• SUPPLIED INFORMATION
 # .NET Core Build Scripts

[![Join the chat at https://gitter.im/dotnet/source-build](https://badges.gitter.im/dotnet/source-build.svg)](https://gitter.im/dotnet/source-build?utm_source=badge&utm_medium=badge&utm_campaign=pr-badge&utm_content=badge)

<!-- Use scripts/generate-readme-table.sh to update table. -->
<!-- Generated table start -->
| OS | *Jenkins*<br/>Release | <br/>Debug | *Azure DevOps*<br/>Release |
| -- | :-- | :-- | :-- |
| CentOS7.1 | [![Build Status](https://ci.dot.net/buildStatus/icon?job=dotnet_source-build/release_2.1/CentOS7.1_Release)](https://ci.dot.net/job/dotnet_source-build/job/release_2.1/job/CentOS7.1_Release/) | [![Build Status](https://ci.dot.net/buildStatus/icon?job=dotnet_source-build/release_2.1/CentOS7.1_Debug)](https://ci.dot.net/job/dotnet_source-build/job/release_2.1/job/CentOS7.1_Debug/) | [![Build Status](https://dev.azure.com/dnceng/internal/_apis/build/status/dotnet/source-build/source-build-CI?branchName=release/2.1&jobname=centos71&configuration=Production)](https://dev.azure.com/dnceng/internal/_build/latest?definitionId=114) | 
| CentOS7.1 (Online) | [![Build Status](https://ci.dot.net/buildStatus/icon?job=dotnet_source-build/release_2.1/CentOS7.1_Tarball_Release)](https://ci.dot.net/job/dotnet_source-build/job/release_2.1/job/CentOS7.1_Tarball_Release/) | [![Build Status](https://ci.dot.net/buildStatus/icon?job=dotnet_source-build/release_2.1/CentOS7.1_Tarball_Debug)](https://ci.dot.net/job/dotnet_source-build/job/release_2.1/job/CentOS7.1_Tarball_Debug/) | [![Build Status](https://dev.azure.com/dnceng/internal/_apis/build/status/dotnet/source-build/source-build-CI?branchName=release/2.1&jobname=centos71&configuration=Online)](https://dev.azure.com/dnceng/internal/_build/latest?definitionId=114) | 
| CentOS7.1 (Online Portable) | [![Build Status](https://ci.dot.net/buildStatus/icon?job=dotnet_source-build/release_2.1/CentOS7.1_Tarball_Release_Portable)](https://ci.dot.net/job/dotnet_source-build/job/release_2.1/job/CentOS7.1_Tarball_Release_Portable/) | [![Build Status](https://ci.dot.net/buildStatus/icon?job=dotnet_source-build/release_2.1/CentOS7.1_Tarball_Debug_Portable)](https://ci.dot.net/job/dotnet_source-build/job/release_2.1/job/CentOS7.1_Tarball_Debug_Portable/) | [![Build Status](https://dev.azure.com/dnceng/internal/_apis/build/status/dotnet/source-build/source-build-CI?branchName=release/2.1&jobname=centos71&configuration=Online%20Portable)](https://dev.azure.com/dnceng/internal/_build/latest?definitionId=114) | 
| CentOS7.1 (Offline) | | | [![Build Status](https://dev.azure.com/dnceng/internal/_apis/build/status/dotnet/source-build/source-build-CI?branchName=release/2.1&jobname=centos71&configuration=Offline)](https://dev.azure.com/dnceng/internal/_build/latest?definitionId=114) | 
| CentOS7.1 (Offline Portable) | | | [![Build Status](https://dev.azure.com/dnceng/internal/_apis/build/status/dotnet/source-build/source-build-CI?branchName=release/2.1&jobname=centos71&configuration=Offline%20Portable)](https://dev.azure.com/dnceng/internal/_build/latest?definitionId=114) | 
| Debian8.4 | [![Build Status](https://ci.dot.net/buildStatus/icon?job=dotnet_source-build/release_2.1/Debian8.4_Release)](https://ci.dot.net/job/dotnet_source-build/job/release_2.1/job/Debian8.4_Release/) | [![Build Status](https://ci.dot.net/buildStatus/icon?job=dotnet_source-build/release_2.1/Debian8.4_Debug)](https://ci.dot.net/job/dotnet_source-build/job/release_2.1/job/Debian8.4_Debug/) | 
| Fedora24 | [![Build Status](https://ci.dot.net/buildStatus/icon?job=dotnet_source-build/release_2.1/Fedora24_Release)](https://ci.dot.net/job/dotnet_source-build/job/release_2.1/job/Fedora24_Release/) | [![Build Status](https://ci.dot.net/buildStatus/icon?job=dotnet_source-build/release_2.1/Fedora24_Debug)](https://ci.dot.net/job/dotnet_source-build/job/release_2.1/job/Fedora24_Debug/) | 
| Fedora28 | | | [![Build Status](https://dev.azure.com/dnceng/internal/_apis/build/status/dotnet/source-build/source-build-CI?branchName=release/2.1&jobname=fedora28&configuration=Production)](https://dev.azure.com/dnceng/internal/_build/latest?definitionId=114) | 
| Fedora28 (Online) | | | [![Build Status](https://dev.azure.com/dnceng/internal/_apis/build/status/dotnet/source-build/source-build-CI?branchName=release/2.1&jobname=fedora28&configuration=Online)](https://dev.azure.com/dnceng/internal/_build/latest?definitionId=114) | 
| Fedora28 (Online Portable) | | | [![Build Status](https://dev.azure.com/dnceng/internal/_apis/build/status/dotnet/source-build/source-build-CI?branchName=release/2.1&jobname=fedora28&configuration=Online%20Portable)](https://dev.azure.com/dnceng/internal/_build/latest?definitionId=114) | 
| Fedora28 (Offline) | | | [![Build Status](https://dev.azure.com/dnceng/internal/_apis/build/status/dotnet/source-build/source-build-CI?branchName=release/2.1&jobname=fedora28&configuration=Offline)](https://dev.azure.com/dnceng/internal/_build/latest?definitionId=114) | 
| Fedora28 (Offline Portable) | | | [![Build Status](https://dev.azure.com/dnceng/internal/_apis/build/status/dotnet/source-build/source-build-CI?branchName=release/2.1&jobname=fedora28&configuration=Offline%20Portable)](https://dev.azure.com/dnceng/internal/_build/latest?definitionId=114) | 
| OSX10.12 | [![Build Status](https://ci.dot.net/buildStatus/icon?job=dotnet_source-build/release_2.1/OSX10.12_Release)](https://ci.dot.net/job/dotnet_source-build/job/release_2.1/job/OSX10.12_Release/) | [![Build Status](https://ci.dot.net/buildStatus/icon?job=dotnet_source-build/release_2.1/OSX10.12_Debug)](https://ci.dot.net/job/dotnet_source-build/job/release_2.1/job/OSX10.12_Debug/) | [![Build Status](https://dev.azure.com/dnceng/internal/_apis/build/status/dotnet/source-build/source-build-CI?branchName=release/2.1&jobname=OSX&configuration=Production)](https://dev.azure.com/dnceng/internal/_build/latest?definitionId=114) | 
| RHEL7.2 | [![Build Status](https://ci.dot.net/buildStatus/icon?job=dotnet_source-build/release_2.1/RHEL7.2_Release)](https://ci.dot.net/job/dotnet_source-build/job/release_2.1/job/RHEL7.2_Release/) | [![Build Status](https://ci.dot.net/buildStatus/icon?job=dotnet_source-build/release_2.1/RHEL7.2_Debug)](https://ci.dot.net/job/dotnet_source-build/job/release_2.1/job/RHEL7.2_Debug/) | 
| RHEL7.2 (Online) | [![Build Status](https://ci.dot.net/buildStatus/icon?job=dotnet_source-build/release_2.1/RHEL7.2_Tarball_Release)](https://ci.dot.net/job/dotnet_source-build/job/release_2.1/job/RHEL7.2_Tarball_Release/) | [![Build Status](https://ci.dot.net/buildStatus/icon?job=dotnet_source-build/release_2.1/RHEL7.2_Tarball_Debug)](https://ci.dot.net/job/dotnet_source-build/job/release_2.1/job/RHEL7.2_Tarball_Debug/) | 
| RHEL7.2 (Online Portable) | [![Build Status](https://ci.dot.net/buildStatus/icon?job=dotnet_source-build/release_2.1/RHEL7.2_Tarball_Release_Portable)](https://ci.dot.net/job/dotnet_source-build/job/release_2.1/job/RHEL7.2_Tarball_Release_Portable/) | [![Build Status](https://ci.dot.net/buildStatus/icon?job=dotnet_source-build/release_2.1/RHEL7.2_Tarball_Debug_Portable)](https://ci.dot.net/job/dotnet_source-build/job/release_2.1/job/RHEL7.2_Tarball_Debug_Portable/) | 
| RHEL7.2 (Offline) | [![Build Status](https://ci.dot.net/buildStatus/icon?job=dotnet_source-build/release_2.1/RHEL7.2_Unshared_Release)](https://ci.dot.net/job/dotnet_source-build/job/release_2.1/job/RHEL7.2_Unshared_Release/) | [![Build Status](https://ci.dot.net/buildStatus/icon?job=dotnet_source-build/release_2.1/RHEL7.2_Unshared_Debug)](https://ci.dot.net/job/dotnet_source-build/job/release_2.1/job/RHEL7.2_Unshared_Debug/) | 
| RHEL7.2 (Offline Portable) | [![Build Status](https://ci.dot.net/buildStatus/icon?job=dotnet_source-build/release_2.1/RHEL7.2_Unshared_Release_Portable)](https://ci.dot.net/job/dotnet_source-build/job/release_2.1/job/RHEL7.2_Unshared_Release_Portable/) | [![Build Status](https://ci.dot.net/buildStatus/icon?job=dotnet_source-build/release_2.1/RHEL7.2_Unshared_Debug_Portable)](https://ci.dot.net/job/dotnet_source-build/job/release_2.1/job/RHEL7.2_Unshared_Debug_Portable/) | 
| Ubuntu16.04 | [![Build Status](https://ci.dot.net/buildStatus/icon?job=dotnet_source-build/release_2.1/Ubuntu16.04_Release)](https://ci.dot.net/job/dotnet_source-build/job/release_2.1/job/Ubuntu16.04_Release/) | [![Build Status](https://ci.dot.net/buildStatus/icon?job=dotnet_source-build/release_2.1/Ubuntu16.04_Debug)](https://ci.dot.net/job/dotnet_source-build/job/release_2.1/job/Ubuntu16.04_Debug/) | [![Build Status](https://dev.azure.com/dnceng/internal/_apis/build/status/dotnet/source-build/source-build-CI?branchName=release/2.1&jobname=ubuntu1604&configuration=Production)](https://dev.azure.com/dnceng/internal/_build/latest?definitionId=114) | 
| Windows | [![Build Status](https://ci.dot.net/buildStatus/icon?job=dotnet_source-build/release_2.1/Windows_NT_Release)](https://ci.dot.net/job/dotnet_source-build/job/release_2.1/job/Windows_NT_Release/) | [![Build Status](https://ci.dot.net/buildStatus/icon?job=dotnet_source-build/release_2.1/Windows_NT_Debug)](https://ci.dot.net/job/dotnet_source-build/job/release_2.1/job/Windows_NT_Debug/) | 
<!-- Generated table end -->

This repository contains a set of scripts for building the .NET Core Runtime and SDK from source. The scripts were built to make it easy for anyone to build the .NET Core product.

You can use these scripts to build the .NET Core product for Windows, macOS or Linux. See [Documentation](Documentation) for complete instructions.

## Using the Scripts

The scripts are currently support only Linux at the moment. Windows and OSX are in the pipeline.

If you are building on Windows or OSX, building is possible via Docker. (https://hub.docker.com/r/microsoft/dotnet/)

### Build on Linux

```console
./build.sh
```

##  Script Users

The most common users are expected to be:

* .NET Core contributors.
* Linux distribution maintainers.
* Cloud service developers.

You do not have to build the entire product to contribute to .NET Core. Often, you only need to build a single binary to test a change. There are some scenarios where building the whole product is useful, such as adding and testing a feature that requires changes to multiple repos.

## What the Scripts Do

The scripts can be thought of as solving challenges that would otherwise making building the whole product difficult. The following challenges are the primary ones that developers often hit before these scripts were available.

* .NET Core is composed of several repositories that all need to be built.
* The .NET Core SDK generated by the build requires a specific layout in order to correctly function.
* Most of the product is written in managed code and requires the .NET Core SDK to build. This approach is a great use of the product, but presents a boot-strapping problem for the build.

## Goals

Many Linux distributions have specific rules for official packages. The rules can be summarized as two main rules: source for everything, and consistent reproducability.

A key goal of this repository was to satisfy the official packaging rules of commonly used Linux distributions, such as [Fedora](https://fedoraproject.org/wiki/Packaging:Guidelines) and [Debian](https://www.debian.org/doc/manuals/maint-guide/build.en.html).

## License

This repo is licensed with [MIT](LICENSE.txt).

• PROBLEM DESCRIPTION
Above are the records. Print exactly, and only, the lines from the line with "RHEL7.2 (Online) |" to the line with "RHEL7.2 (Offline Portable)", both inclusive.

• THE COMPLETED TASK
| RHEL7.2 (Online) | [![Build Status](https://ci.dot.net/buildStatus/icon?job=dotnet_source-build/release_2.1/RHEL7.2_Tarball_Release)](https://ci.dot.net/job/dotnet_source-build/job/release_2.1/job/RHEL7.2_Tarball_Release/) | [![Build Status](https://ci.dot.net/buildStatus/icon?job=dotnet_source-build/release_2.1/RHEL7.2_Tarball_Debug)](https://ci.dot.net/job/dotnet_source-build/job/release_2.1/job/RHEL7.2_Tarball_Debug/) | 
| RHEL7.2 (Online Portable) | [![Build Status](https://ci.dot.net/buildStatus/icon?job=dotnet_source-build/release_2.1/RHEL7.2_Tarball_Release_Portable)](https://ci.dot.net/job/dotnet_source-build/job/release_2.1/job/RHEL7.2_Tarball_Release_Portable/) | [![Build Status](https://ci.dot.net/buildStatus/icon?job=dotnet_source-build/release_2.1/RHEL7.2_Tarball_Debug_Portable)](https://ci.dot.net/job/dotnet_source-build/job/release_2.1/job/RHEL7.2_Tarball_Debug_Portable/) | 
| RHEL7.2 (Offline) | [![Build Status](https://ci.dot.net/buildStatus/icon?job=dotnet_source-build/release_2.1/RHEL7.2_Unshared_Release)](https://ci.dot.net/job/dotnet_source-build/job/release_2.1/job/RHEL7.2_Unshared_Release/) | [![Build Status](https://ci.dot.net/buildStatus/icon?job=dotnet_source-build/release_2.1/RHEL7.2_Unshared_Debug)](https://ci.dot.net/job/dotnet_source-build/job/release_2.1/job/RHEL7.2_Unshared_Debug/) | 
| RHEL7.2 (Offline Portable) | [![Build Status](https://ci.dot.net/buildStatus/icon?job=dotnet_source-build/release_2.1/RHEL7.2_Unshared_Release_Portable)](https://ci.dot.net/job/dotnet_source-build/job/release_2.1/job/RHEL7.2_Unshared_Release_Portable/) | [![Build Status](https://ci.dot.net/buildStatus/icon?job=dotnet_source-build/release_2.1/RHEL7.2_Unshared_Debug_Portable)](https://ci.dot.net/job/dotnet_source-build/job/release_2.1/job/RHEL7.2_Unshared_Debug_Portable/) | 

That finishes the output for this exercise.